Les valeurs de référence dans le tableau mettent en évidence les disparités entre les auteurs et révèlent la large gamme de valeurs de résistance pour certaines techniques. Toutefois, des tendances se dessinent. Les couches de branches à rejets présentent une résistance importante par rapport aux autres techniques et notamment par rapport aux fascines, aux boutures de saule et aux tressages (= clayonnages).
D’après le tableau 1, les ouvrages les plus résistants aux contraintes tractrices sont les couches de branches à rejets avec enrochements en pied de berge (τlim = 300-450 N.m–2) et les caissons végétalisés (τlim = 600 N.m–2). Ces valeurs ont une gamme de résistance équivalente ou supérieure à certains enrochements (τlim = 250 N.m–2, correspondant à des blocs en vrac de 30 cm de diamètre) ou aux enrochements végétalisés (τlim = 300-350 N.m–2).
 
Par conséquent, les techniques de génie végétal ont une résistance importante aux contraintes de traction.

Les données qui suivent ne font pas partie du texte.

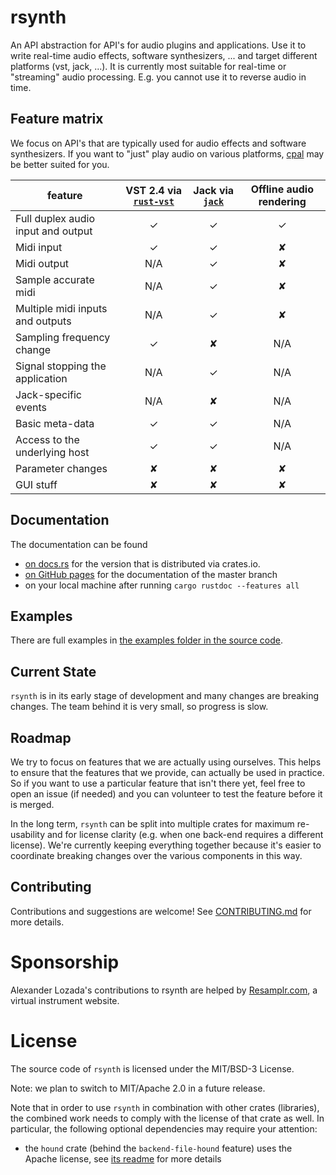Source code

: # rsynth

An API abstraction for API's for audio plugins and applications.
Use it to write real-time audio effects, software synthesizers, ... and target different platforms
(vst, jack, ...).
It is currently most suitable for real-time or "streaming" audio processing.
E.g. you cannot use it to reverse audio in time.

## Feature matrix

We focus on API's that are typically used for audio effects and software synthesizers.
If you want to "just" play audio on various platforms, [cpal](https://crates.io/crates/cpal) may
be better suited for you.

| feature |  VST 2.4 via [`rust-vst`]      | Jack via [`jack`] | Offline audio rendering |
|---------|:------------------------------:|:-----------------:|:-----------------------:|
| Full duplex audio input and output |  ✓  |        ✓          |           ✓             |
| Midi input                         |  ✓  |        ✓          |           ✘             |
| Midi output                        | N/A |        ✓          |           ✘             |
| Sample accurate midi               | N/A |        ✓          |           ✘             |
| Multiple midi inputs and outputs   | N/A |        ✓          |           ✘             |
| Sampling frequency change          |  ✓  |        ✘          |          N/A            |
| Signal stopping the application    | N/A |        ✓          |          N/A            |
| Jack-specific events               | N/A |        ✘          |          N/A            |
| Basic meta-data                    |  ✓  |        ✓          |          N/A            |
| Access to the underlying host      |  ✓  |        ✓          |          N/A            |
| Parameter changes                  |  ✘  |        ✘          |           ✘             |
| GUI stuff                          |  ✘  |        ✘          |           ✘             |

## Documentation

The documentation can be found
* [on docs.rs](https://docs.rs/rsynth/) for the version that is distributed via crates.io.
* [on GitHub pages](https://pieterpenninckx.github.io/rsynth/rsynth) for the documentation of the master branch
* on your local machine after running `cargo rustdoc --features all`

## Examples
There are full examples in 
[the examples folder in the source code](https://github.com/PieterPenninckx/rsynth/tree/master/examples).


## Current State

`rsynth` is in its early stage of development and many changes are breaking changes.
The team behind it is very small, so progress is slow.

## Roadmap

We try to focus on features that we are actually using ourselves.
This helps to ensure that the features that we provide, can actually be used in practice.
So if you want to use a particular feature that isn't there yet, feel free to open an issue (if
needed) and you can volunteer to test the feature before it is merged.

In the long term, `rsynth` can be split into multiple crates for maximum re-usability
and for license clarity (e.g. when one back-end requires a different license).
We're currently keeping everything together because it's easier to coordinate breaking changes
over the various components in this way.

## Contributing

Contributions and suggestions are welcome!
See [CONTRIBUTING.md](CONTRIBUTING.md) for more details.

# Sponsorship

Alexander Lozada's contributions to rsynth are helped by [Resamplr.com](https://resamplr.com/), a virtual instrument website.

# License 

The source code of `rsynth` is licensed under the MIT/BSD-3 License.

Note: we plan to switch to MIT/Apache 2.0 in a future release.

Note that in order to use `rsynth` in combination with other crates (libraries), the combined work needs
to comply with the license of that crate as well. In particular, the following optional dependencies may require your attention:
* the `hound` crate (behind the `backend-file-hound` feature) uses the Apache license, see [its readme](https://github.com/ruuda/hound#license) for more details

[`rust-vst`]: https://github.com/RustAudio/vst-rs
[`jack`]:https://crates.io/crates/jack
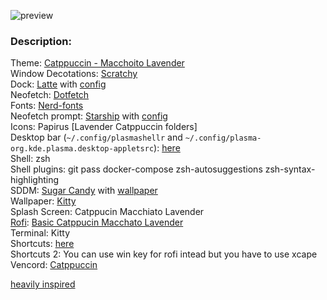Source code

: ![preview](/preview)

### Description:

Theme: [Catppuccin - Macchoito Lavender](https://github.com/catppuccin/kde)   
Window Decotations: [Scratchy](https://store.kde.org/p/1898344/)   
Dock: [Latte](https://github.com/KDE/latte-dock) with [config](./configs/docktopbar.layout.latte)   
Neofetch: [Dotfetch](https://github.com/Chick2D/neofetch-themes/)   
Fonts: [Nerd-fonts](https://archlinux.org/groups/x86_64/nerd-fonts/)   
Neofetch prompt: [Starship](https://starship.rs/) with [config](/configs/starship.toml)   
Icons: Papirus [Lavender Catppuccin folders]   
Desktop bar (`~/.config/plasmashellr` and `~/.config/plasma-org.kde.plasma.desktop-appletsrc`): [here](/configs/taskbar/)   
Shell: zsh   
Shell plugins: git pass docker-compose zsh-autosuggestions zsh-syntax-highlighting   
SDDM: [Sugar Candy](https://store.kde.org/p/1312658) with [wallpaper](/Wallpapers/cat_coffe.png)   
Wallpaper: [Kitty](/Wallpapers/kitty.png)   
Splash Screen: Catppucin Macchiato Lavender   
[Rofi](https://github.com/davatorium/rofi): [Basic Catppucin Macchato Lavender](https://github.com/catppuccin/rofi)   
Terminal: Kitty   
Shortcuts: [here](/configs/shortcuts/)   
Shortcuts 2: You can use win key for rofi intead but you have to use xcape   
Vencord: [Catppuccin](https://catppuccin.github.io/discord/dist/catppuccin-macchiato-lavender.theme.css)

[heavily inspired](https://www.reddit.com/r/unixporn/comments/y72zlv/kde_kde_rice_without_blur_real/)

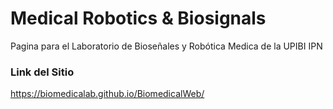 
# Medical Robotics & Biosignals

Pagina para el Laboratorio de Bioseñales y Robótica Medica de la UPIBI IPN  

### Link del Sitio
https://biomedicalab.github.io/BiomedicalWeb/

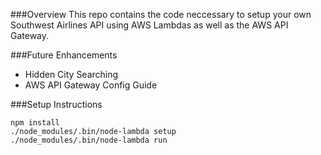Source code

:###Overview
This repo contains the code neccessary to setup your own Southwest Airlines API using AWS Lambdas as well as the AWS API Gateway. 

###Future Enhancements
* Hidden City Searching
* AWS API Gateway Config Guide 

###Setup Instructions
	
	npm install
	./node_modules/.bin/node-lambda setup
	./node_modules/.bin/node-lambda run
	
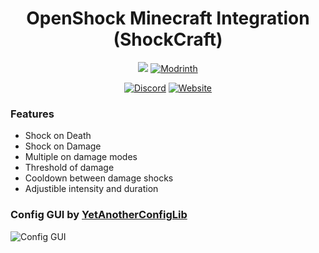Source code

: <center><div align="center">
  
# OpenShock Minecraft Integration (ShockCraft)

![](https://img.shields.io/badge/Enviroment-Client-purple?style=for-the-badge)
[![Modrinth](https://img.shields.io/modrinth/dt/shockcraft?color=00AF5C&label=downloads&logo=modrinth&style=for-the-badge)](https://modrinth.com/mod/shockcraft)

[![Discord](https://img.shields.io/discord/1078124408775901204?style=for-the-badge&color=6451f1&label=OpenShock%20Discord&logo=discord)](https://openshock.net/discord)
[![Website](https://img.shields.io/badge/Website-e14a6d?style=for-the-badge)](https://openshock.net)

</div></center>

### Features

- Shock on Death
- Shock on Damage
- Multiple on damage modes
- Threshold of damage
- Cooldown between damage shocks
- Adjustible intensity and duration

### Config GUI by [YetAnotherConfigLib](https://github.com/isXander/YetAnotherConfigLib)

![Config GUI](https://cdn.modrinth.com/data/DwMSqx5B/images/e2c399b6c2c222aa3c729e9ae069d854a2708a4a.png)

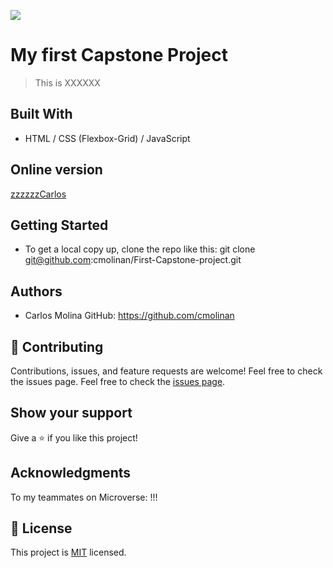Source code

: ![](https://img.shields.io/badge/Microverse-blueviolet)

# My first Capstone Project

> This is XXXXXX

## Built With

- HTML / CSS (Flexbox-Grid) / JavaScript

## Online version

[zzzzzzCarlos](https://xxxn.github.io)

## Getting Started

- To get a local copy up, clone the repo like this: 
   git clone git@github.com:cmolinan/First-Capstone-project.git

## Authors
- Carlos Molina
  GitHub: https://github.com/cmolinan

## 🤝 Contributing

Contributions, issues, and feature requests are welcome!
Feel free to check the issues page.
Feel free to check the [issues page](../../issues/).

## Show your support

Give a ⭐️ if you like this project!

## Acknowledgments 
To my teammates on Microverse:
!!!

## 📝 License

This project is [MIT](./MIT.md) licensed.

 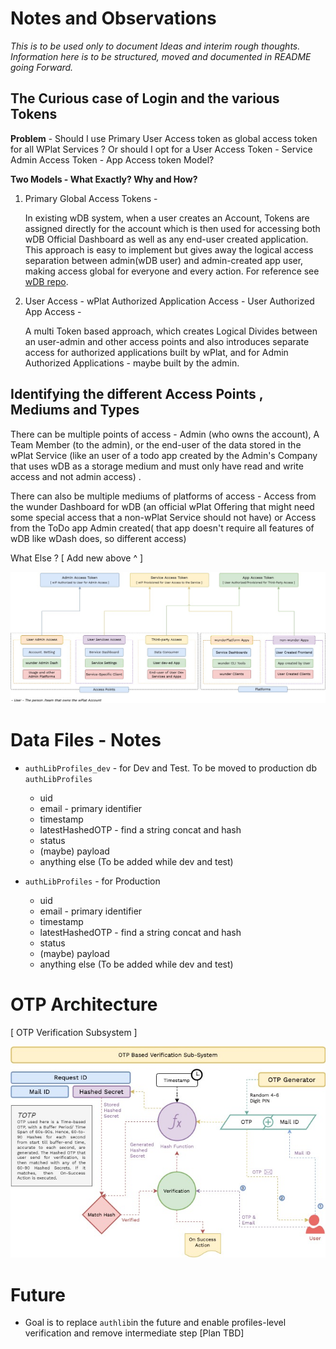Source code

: # Notes and Observations

_This is to be used only to document Ideas and interim rough thoughts. Information here is to be structured, moved and documented in README going Forward._

## The Curious case of Login and the various Tokens

**Problem** - Should I use Primary User Access token as global access token for all WPlat Services ? Or should I opt for a User Access Token - Service Admin Access Token - App Access token Model?

**Two Models - What Exactly? Why and How?**

1. Primary Global Access Tokens -

    In existing wDB system, when a user creates an Account, Tokens are assigned directly for the account which is then used for accessing both wDB Official Dashboard as well as any end-user created application. This approach is easy to implement but gives away the logical access separation between admin(wDB user) and admin-created app user, making access global for everyone and every action. For reference see [wDB repo](https://github.com/TanmoySG/wunderDB).

2. User Access - wPlat Authorized Application Access - User Authorized App Access -

    A multi Token based approach, which creates Logical Divides between an user-admin and other access points and also introduces separate access for authorized applications built by wPlat, and for Admin Authorized Applications - maybe built by the admin.

## Identifying the different Access Points , Mediums and Types

There can be multiple points of access - Admin (who owns the account), A Team Member (to the admin), or the end-user of the data stored in the wPlat Service (like an user of a todo app created by the Admin's Company that uses wDB as a storage medium and must only have read and write access and not admin access) .

There can also be multiple mediums of platforms of access - Access from the wunder Dashboard for wDB (an official wPlat Offering that might need some special access that a non-wPlat Service should not have) or Access from the ToDo app Admin created( that app doesn't require all features of wDB like wDash does, so different access)

What Else ? [ Add new above ^ ]

![](https://github.com/TanmoySG/wunder-identity-provider/blob/dev/architecture/diagrams/Access-Types-Logic.jpg)


# Data Files - Notes

- `authLibProfiles_dev` - for Dev and Test. To be moved to production db `authLibProfiles`
    - uid
    - email - primary identifier
    - timestamp
    - latestHashedOTP - find a string concat and hash
    - status
    - (maybe) payload
    - anything else (To be added while dev and test)

- `authLibProfiles` - for Production
    - uid
    - email - primary identifier
    - timestamp
    - latestHashedOTP - find a string concat and hash
    - status
    - (maybe) payload
    - anything else (To be added while dev and test)


# OTP Architecture

[ OTP Verification Subsystem ]

![OTP-Subsystem](./diagrams/OTP-SubSystem.jpg)

# Future

- Goal is to replace `authlib`in the future and enable profiles-level verification and remove intermediate step [Plan TBD]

Par ailleurs, les ouvrages de génie végétal se fortifient avec le temps. Leur résistance est minimale suite à la construction, c’est à ce moment que l’ouvrage est le plus vulnérable aux crues. Les années suivantes, la végétation se développe (système racinaire et tiges aériennes) et apporte son rôle protecteur à la berge.
 
 
Limites de l’utilisation de la contrainte tractrice
 
Remarque sur l’usage des données : les valeurs ont été calculées pour des crues subies par des ouvrages non détériorés. Le faible nombre d’échantillons ne permet pas d’envisager une approche statistique. Il s’agit donc d’évaluations ponctuelles et indicatives, ne fixant en aucun cas les limites d’emploi des techniques.
 
Par conséquent, il est possible d’installer des ouvrages exposés à des contraintes supérieures ou inférieures à celles qui figurent dans le tableau, sans toutefois avoir de garanties sur le résultat. La résistance d’un ouvrage peut en effet fluctuer en fonction de la nature du sol, de l’altitude et des conditions météorologiques, de la conception de l’ouvrage, des modalités de mise en œuvre de l’ouvrage et du matériel végétal, ou encore de la variabilité génétique des végétaux utilisés.
 
Gerstgraser (2000) a mis en évidence des différences d’approximation dans les modes de calcul selon les auteurs, qui conduisent à augmenter l’incertitude sur les valeurs relatives. 
 
Le calcul de la contrainte tractrice ne prend pas en compte les différences de rugosité de la berge, ni l’effet de la végétation sur le champ de vitesse. Dans certains cas, une forte rugosité générée par un couvert arbustif dense peut ralentir le courant et donc réduire les forces d’arrachement sur une protection de berge, alors que le même type de protection avec une rugosité plus faible n’aurait pas tenu. Le calcul de la contrainte tractrice est le même dans les deux cas, mais la tenue de l’ouvrage va varier en fonction du type de couverture végétale. Enfin, le calcul de la force tractrice n’est théoriquement valable que pour des tronçons rectilignes. Or, si un ouvrage est construit en partie convexe ou concave, le calcul de la force tractrice est le même, mais l’ouvrage aura plus de chance d’être arraché en rive concave.
 
Les valeurs de contraintes tractrices recensées dans le tableau 1 sont utilisées pour étayer le choix des techniques. Elles ne doivent être utilisées qu’à titre indicatif.